Without question I have always preferred the version of the Community Shield – the Charity Shield as it was originally known, let’s keep in mind – in which if it ends in a draw, the teams share the trophy. It speaks so much better to the spirit of this match, and what it’s really about. In a world where players kneel down before every game in solidarity with the Black Lives Matter movement, it seems that refocusing on kinder, more noble aspects of football may feel appropriate.
In fact, my embarrassing admission is this: even though we lost in pretty much the exact same way to City only last season, a game I watched as well, I was still somehow surprised when this game went to penalties. My instinctive response was “when did they stop sharing it?”, to which the only correct answer is “a long time ago, dum-dum”.
Coronabrain? Sure, let that be my excuse.
The odd fashion in which last season ended due to the pandemic led to the timing of this match also being unusual, with both teams a mere two weeks before their opening premier league match. Liverpool for the most part looked and felt like the Liverpool that ended the recent campaign, a machine that operates in a very specific way, albeit lacking a finishing touch. Come to think of it, that was becoming a bit of a problem in June, as well. It’s no wonder, really, considering that it is the same team (can we please sign Thiago already? hopeful, curious minds want to know). Arsenal looked somewhat less cohesive, yet highly determined and unquestionably with a sense of direction, continuing to improve under Arteta. While Gunners fans have been, perhaps inevitably, adopting the sort of sarcastic bemusement about their team that we as Reds fans had become quite familiar with over those three decades, it does seem like it is a team that should solidify a hold on a top-four spot this season.
The world-class Aubameyang’s hit was a peach, and his importance to this Arsenal team cannot possibly be overstated. In reality, though, Liverpool should have scored a couple of its own, and Martinez earned at least a gift basket for his efforts (which he would surely donate to a local shelter), especially at denying one Sadio Mane. I suspect that given the same opportunities in the upcoming regular season, the latter would have ended up on the scoreboard. Today it was not to be. Instead, however, we shall rejoice in finally seeing another name go up there, as Minamino at last opened his account with the Reds. It seems that Taki just needed one to go in so it can give him that last bit of confidence he needs to bring us his best, and to have it now before the season starts is gratifying. We can only hope that his attacking threat continues to materialize.

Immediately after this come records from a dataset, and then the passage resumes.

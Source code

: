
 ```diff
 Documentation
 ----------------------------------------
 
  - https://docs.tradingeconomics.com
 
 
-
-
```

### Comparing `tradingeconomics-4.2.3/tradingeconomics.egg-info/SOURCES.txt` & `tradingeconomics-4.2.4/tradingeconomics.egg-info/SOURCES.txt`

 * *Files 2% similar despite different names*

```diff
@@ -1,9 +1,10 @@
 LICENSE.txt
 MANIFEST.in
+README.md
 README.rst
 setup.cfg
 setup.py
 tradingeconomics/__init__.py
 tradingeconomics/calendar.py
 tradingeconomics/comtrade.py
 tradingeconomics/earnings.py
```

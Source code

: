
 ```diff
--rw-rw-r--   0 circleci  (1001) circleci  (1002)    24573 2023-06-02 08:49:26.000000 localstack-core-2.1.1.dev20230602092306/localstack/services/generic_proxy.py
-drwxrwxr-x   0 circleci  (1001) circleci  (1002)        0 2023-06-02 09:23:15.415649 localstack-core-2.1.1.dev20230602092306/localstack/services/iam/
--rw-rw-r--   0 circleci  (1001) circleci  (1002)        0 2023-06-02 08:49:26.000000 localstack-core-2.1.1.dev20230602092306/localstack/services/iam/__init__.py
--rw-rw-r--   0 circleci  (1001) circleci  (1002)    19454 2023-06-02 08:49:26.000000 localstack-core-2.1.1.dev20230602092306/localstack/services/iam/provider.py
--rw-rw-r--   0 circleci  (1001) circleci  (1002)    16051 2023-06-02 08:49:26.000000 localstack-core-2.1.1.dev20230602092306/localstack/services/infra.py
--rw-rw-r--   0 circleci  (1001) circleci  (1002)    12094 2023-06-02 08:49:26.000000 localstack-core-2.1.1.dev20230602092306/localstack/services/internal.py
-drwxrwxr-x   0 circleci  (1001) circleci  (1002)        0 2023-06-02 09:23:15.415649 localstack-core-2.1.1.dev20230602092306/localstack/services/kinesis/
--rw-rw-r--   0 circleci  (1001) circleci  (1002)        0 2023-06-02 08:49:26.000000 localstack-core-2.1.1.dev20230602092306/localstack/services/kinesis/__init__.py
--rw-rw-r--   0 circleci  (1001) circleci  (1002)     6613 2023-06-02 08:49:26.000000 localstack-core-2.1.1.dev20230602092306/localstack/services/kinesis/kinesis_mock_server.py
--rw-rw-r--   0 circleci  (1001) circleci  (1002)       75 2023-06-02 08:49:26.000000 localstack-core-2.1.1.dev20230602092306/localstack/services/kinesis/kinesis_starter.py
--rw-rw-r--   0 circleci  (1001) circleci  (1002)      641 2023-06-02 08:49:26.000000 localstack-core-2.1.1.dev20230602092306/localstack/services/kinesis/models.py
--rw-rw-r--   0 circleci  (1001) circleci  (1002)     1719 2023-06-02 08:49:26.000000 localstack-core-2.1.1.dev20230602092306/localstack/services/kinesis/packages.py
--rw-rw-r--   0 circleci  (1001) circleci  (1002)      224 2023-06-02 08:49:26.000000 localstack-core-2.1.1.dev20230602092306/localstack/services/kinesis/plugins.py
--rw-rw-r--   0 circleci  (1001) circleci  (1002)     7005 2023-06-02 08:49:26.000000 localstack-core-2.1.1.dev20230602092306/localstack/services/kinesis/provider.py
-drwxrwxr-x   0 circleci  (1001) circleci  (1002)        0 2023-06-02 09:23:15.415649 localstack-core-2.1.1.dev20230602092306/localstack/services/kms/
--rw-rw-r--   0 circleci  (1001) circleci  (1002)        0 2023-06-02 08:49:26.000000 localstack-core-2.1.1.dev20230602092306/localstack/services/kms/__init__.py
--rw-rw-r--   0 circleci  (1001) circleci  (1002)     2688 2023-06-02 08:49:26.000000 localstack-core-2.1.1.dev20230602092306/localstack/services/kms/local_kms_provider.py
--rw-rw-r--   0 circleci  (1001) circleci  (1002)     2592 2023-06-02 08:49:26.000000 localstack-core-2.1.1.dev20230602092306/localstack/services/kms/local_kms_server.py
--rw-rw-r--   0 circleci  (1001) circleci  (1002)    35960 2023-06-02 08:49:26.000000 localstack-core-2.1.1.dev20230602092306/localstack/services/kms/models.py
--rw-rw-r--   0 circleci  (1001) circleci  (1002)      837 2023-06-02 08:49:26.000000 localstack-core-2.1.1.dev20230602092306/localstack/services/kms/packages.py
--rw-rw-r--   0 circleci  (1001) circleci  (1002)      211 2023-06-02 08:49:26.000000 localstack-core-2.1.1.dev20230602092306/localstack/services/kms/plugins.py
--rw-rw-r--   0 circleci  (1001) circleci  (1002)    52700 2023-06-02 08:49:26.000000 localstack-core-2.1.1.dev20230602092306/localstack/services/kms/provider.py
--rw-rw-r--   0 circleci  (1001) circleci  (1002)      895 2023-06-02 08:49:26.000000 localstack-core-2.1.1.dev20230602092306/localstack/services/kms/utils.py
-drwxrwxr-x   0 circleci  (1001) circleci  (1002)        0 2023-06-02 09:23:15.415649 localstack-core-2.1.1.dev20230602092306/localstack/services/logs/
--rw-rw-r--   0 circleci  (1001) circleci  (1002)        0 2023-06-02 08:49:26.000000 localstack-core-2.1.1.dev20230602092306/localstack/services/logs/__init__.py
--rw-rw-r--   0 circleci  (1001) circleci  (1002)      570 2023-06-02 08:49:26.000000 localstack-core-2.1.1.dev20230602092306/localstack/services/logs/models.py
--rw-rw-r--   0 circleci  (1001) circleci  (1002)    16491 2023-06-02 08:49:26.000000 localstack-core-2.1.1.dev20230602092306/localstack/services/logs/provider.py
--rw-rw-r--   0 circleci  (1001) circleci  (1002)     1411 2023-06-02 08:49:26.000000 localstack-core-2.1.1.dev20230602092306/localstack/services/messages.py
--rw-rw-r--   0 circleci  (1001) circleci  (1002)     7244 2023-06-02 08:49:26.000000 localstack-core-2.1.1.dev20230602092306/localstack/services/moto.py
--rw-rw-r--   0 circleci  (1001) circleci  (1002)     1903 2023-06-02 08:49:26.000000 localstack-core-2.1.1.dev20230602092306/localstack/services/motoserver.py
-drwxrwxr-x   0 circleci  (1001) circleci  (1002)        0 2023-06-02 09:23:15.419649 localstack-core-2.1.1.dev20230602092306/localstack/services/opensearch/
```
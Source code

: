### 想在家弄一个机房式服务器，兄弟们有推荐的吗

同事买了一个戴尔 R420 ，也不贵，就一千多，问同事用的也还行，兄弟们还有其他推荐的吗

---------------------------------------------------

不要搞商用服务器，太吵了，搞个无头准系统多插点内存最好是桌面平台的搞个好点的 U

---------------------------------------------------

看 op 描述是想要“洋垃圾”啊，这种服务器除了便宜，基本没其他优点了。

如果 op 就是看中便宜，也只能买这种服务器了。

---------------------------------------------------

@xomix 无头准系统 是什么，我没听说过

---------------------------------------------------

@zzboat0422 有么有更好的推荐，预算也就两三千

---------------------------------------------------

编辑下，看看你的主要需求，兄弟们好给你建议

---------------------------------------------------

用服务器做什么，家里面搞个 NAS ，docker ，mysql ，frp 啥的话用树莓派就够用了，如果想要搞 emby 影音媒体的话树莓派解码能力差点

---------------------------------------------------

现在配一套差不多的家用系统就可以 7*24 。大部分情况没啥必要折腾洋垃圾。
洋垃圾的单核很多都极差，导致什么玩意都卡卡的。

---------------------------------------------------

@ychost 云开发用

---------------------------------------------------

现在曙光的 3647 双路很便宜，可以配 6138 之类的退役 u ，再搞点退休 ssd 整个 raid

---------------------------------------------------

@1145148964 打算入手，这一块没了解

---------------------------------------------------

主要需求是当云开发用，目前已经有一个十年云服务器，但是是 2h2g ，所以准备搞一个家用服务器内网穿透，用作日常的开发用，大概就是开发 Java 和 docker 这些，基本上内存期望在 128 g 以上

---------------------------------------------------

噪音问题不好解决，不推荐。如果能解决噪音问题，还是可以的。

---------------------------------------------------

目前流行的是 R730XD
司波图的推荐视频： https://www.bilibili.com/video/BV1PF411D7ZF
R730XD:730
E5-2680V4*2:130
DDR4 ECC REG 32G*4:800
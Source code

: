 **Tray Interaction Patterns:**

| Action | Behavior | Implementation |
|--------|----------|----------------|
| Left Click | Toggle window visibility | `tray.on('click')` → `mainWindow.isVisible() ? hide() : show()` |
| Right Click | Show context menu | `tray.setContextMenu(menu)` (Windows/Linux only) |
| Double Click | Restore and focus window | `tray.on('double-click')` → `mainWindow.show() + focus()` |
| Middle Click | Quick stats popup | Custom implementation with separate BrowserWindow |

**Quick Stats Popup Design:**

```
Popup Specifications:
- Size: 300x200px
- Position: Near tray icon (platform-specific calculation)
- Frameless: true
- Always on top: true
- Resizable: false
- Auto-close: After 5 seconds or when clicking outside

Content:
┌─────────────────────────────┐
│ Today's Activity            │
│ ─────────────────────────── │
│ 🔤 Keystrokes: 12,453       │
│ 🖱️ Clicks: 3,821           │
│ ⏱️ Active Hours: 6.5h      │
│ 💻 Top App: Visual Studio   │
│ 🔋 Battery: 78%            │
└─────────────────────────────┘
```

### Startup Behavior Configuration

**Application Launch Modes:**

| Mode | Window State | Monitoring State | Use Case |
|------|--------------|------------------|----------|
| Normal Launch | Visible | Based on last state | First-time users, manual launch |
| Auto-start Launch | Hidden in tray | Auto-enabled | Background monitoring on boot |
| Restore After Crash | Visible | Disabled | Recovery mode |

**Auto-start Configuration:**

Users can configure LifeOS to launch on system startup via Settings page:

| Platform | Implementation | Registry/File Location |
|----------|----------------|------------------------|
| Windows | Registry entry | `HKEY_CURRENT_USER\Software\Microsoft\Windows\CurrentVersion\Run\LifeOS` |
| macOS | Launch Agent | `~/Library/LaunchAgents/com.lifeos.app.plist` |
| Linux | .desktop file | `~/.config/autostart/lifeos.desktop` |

As to the penalties themselves, what strikes me in particular is the impact of having no crowd, combined with the tightening grip of officials over keeper misbehavior. The former seems to give the kickers a bit more mental space, while the latter decreases the effectiveness of the stoppers, maybe ultimately resulting in higher conversion rates. I’d love to see a study of this effect, if one exists.
It was a fun game to watch, and it seems like it was only yesterday that the last season ended. Congratulations to Arsenal for picking up another bit of silverware towards which they seem to have a particular affinity, like the FA cup that they grabbed for themselves again just recently. Having that big break in the spring means we get football back so much earlier than normal, and I’m slowly getting used to having no fans in the stadiums (even if the piped-in crowd noises still feel weird to me).
Can’t wait for the real stuff to get going!